**EXERCISE PROMPT:** Take the line holding "謝謝此刻在這裡一同見證的朋友們哪！這都是以後可以吹牛的截圖啊～～" as the first line of the answer and the last line of the listing as its end; retype everything between exactly.

Start of Block

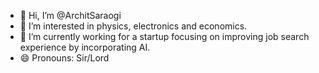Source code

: - 👋 Hi, I’m @ArchitSaraogi
- 👀 I’m interested in physics, electronics and economics. 
- 🌱 I’m currently working for a startup focusing on improving job search experience by incorporating AI. 
- 😄 Pronouns: Sir/Lord
<!---
ArchitSaraogi/ArchitSaraogi is a ✨ special ✨ repository because its `README.md` (this file) appears on your GitHub profile.
You can click the Preview link to take a look at your changes.
--->

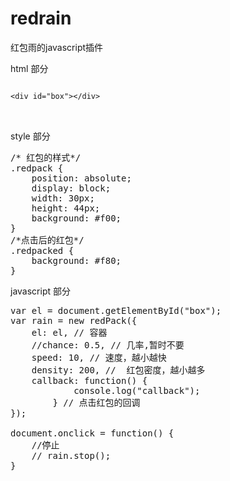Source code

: # redrain
红包雨的javascript插件

html 部分
<pre>
<code>
&lt;div id="box"&gt;&lt;/div&gt;
</code>

</pre>
style 部分


<pre>
/* 红包的样式*/
.redpack {
    position: absolute;
    display: block;
    width: 30px;
    height: 44px;
    background: #f00;
}
/*点击后的红包*/
.redpacked {
    background: #f80;
}
</pre>

javascript 部分
<pre>
var el = document.getElementById("box");
var rain = new redPack({
    el: el, // 容器
    //chance: 0.5, // 几率,暂时不要
    speed: 10, // 速度，越小越快
    density: 200, //  红包密度，越小越多
    callback: function() {
            console.log("callback");
        } // 点击红包的回调
});

document.onclick = function() {
    //停止
    // rain.stop();
}

</pre>
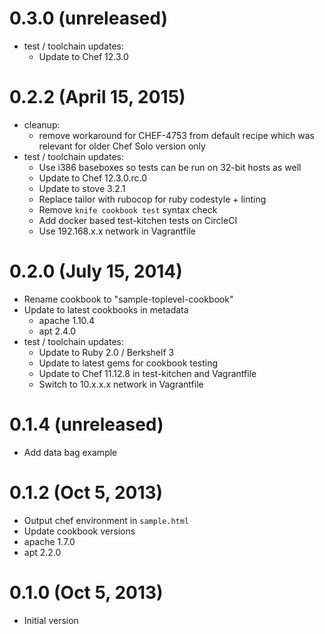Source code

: 
# 0.3.0 (unreleased)

* test / toolchain updates:
  * Update to Chef 12.3.0

# 0.2.2 (April 15, 2015)

* cleanup:
  * remove workaround for CHEF-4753 from default recipe which was relevant for older Chef Solo version only
* test / toolchain updates:
  * Use i386 baseboxes so tests can be run on 32-bit hosts as well
  * Update to Chef 12.3.0.rc.0
  * Update to stove 3.2.1
  * Replace tailor with rubocop for ruby codestyle + linting
  * Remove `knife cookbook test` syntax check
  * Add docker based test-kitchen tests on CircleCI
  * Use 192.168.x.x network in Vagrantfile

# 0.2.0 (July 15, 2014)

* Rename cookbook to "sample-toplevel-cookbook"
* Update to latest cookbooks in metadata
  * apache 1.10.4
  * apt 2.4.0
* test / toolchain updates:
  * Update to Ruby 2.0 / Berkshelf 3
  * Update to latest gems for cookbook testing
  * Update to Chef 11.12.8 in test-kitchen and Vagrantfile
  * Switch to 10.x.x.x network in Vagrantfile

# 0.1.4 (unreleased)

* Add data bag example

# 0.1.2 (Oct 5, 2013)

* Output chef environment in `sample.html`
* Update cookbook versions
 * apache 1.7.0
 * apt 2.2.0

# 0.1.0 (Oct 5, 2013)

* Initial version
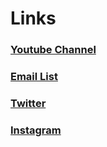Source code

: # Links

### [Youtube Channel](https://www.youtube.com/channel/UCJ68GtUPz2UsNJIyyHz7tIA)
### [Email List](https://damonique-dev.ck.page/c4b5f32bed)
### [Twitter](https://twitter.com/damonique_dev)
### [Instagram](https://www.instagram.com/damonique.dev/)

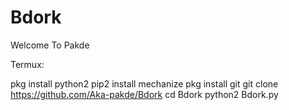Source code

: # Bdork
Welcome To Pakde


Termux:

pkg install python2
pip2 install mechanize
pkg install git
git clone https://github.com/Aka-pakde/Bdork
cd Bdork
python2 Bdork.py
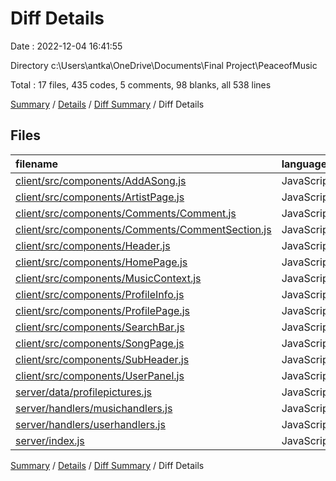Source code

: # Diff Details

Date : 2022-12-04 16:41:55

Directory c:\\Users\\antka\\OneDrive\\Documents\\Final Project\\PeaceofMusic

Total : 17 files,  435 codes, 5 comments, 98 blanks, all 538 lines

[Summary](results.md) / [Details](details.md) / [Diff Summary](diff.md) / Diff Details

## Files
| filename | language | code | comment | blank | total |
| :--- | :--- | ---: | ---: | ---: | ---: |
| [client/src/components/AddASong.js](/client/src/components/AddASong.js) | JavaScript | 2 | 0 | 2 | 4 |
| [client/src/components/ArtistPage.js](/client/src/components/ArtistPage.js) | JavaScript | 18 | 0 | 7 | 25 |
| [client/src/components/Comments/Comment.js](/client/src/components/Comments/Comment.js) | JavaScript | 24 | 0 | 7 | 31 |
| [client/src/components/Comments/CommentSection.js](/client/src/components/Comments/CommentSection.js) | JavaScript | -4 | 4 | 0 | 0 |
| [client/src/components/Header.js](/client/src/components/Header.js) | JavaScript | 12 | 1 | 2 | 15 |
| [client/src/components/HomePage.js](/client/src/components/HomePage.js) | JavaScript | -62 | -1 | -26 | -89 |
| [client/src/components/MusicContext.js](/client/src/components/MusicContext.js) | JavaScript | 7 | 0 | 1 | 8 |
| [client/src/components/ProfileInfo.js](/client/src/components/ProfileInfo.js) | JavaScript | 128 | -6 | 34 | 156 |
| [client/src/components/ProfilePage.js](/client/src/components/ProfilePage.js) | JavaScript | 152 | 1 | 57 | 210 |
| [client/src/components/SearchBar.js](/client/src/components/SearchBar.js) | JavaScript | -3 | 3 | 0 | 0 |
| [client/src/components/SongPage.js](/client/src/components/SongPage.js) | JavaScript | 51 | 0 | 3 | 54 |
| [client/src/components/SubHeader.js](/client/src/components/SubHeader.js) | JavaScript | 0 | 1 | 1 | 2 |
| [client/src/components/UserPanel.js](/client/src/components/UserPanel.js) | JavaScript | -1 | 0 | 0 | -1 |
| [server/data/profilepictures.js](/server/data/profilepictures.js) | JavaScript | 12 | 0 | 2 | 14 |
| [server/handlers/musichandlers.js](/server/handlers/musichandlers.js) | JavaScript | 54 | 0 | 4 | 58 |
| [server/handlers/userhandlers.js](/server/handlers/userhandlers.js) | JavaScript | 35 | 2 | 2 | 39 |
| [server/index.js](/server/index.js) | JavaScript | 10 | 0 | 2 | 12 |

[Summary](results.md) / [Details](details.md) / [Diff Summary](diff.md) / Diff Details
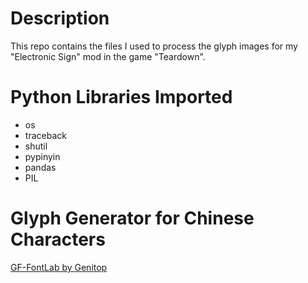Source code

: # Description
This repo contains the files I used to process the glyph images for my "Electronic Sign" mod in the game "Teardown".

# Python Libraries Imported
* os
* traceback
* shutil
* pypinyin
* pandas
* PIL

# Glyph Generator for Chinese Characters
[GF-FontLab by Genitop](https://www.hmi.gaotongfont.cn/kfgj#%E9%94%9A%E7%82%B93)

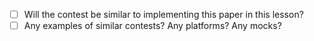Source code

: - [ ] Will the contest be similar to implementing this paper in this lesson?
- [ ] Any examples of similar contests? Any platforms? Any mocks?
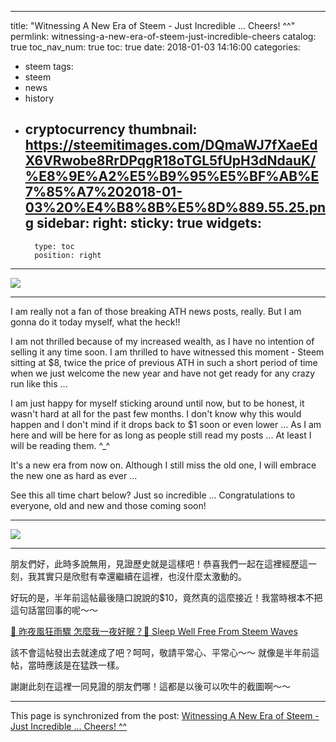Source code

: 
---
title: "Witnessing A New Era of Steem - Just Incredible ... Cheers! ^^"
permlink: witnessing-a-new-era-of-steem-just-incredible-cheers
catalog: true
toc_nav_num: true
toc: true
date: 2018-01-03 14:16:00
categories:
- steem
tags:
- steem
- news
- history
- cryptocurrency
thumbnail: https://steemitimages.com/DQmaWJ7fXaeEdX6VRwobe8RrDPqgR18oTGL5fUpH3dNdauK/%E8%9E%A2%E5%B9%95%E5%BF%AB%E7%85%A7%202018-01-03%20%E4%B8%8B%E5%8D%889.55.25.png
sidebar:
    right:
        sticky: true
widgets:
    -
        type: toc
        position: right
---


![](https://steemitimages.com/DQmaWJ7fXaeEdX6VRwobe8RrDPqgR18oTGL5fUpH3dNdauK/%E8%9E%A2%E5%B9%95%E5%BF%AB%E7%85%A7%202018-01-03%20%E4%B8%8B%E5%8D%889.55.25.png)

****

I am really not a fan of those breaking ATH news posts, really. But I am gonna do it today myself, what the heck!!

I am not thrilled because of my increased wealth, as I have no intention of selling it any time soon. I am thrilled to have witnessed this moment - Steem sitting at $8, twice the price of previous ATH in such a short period of time when we just welcome the new year and have not get ready for any crazy run like this ...

I am just happy for myself sticking around until now, but to be honest, it wasn't hard at all for the past few months. I don't know why this would happen and I don't mind if it drops back to $1 soon or even lower ... As I am here and will be here for as long as people still read my posts ... At least I will be reading them. ^_^

It's a new era from now on. Although I still miss the old one, I will embrace the new one as hard as ever ...  

See this all time chart below? Just so incredible ... Congratulations to everyone, old and new and those coming soon!

****

![](https://steemitimages.com/DQmNhBZL6kqWBRKAYKeZfamMsKUqMPT28Bm2EMucC4Y6mgE/%E8%9E%A2%E5%B9%95%E5%BF%AB%E7%85%A7%202018-01-03%20%E4%B8%8B%E5%8D%889.53.48.png)

****

朋友們好，此時多說無用，見證歷史就是這樣吧！恭喜我們一起在這裡經歷這一刻，我其實只是欣慰有幸還繼續在這裡，也沒什麼太激動的。

好玩的是，半年前這帖最後隨口說說的$10，竟然真的這麼接近！我當時根本不把這句話當回事的呢～～

[🙊 昨夜風狂雨驟 怎麼我一夜好眠？🙊 Sleep Well Free From Steem Waves](https://steemit.com/cn/@deanliu/sleep-well-free-from-steem-waves)

該不會這帖發出去就達成了吧？呵呵，敬請平常心、平常心～～ 就像是半年前這帖，當時應該是在猛跌一樣。

謝謝此刻在這裡一同見證的朋友們哪！這都是以後可以吹牛的截圖啊～～

- - -

This page is synchronized from the post: [Witnessing A New Era of Steem - Just Incredible ... Cheers! ^^](https://steemit.com/@deanliu/witnessing-a-new-era-of-steem-just-incredible-cheers)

End of Block

**WRITTEN ANSWER:**
謝謝此刻在這裡一同見證的朋友們哪！這都是以後可以吹牛的截圖啊～～

- - -

This page is synchronized from the post: [Witnessing A New Era of Steem - Just Incredible ... Cheers! ^^](https://steemit.com/@deanliu/witnessing-a-new-era-of-steem-just-incredible-cheers)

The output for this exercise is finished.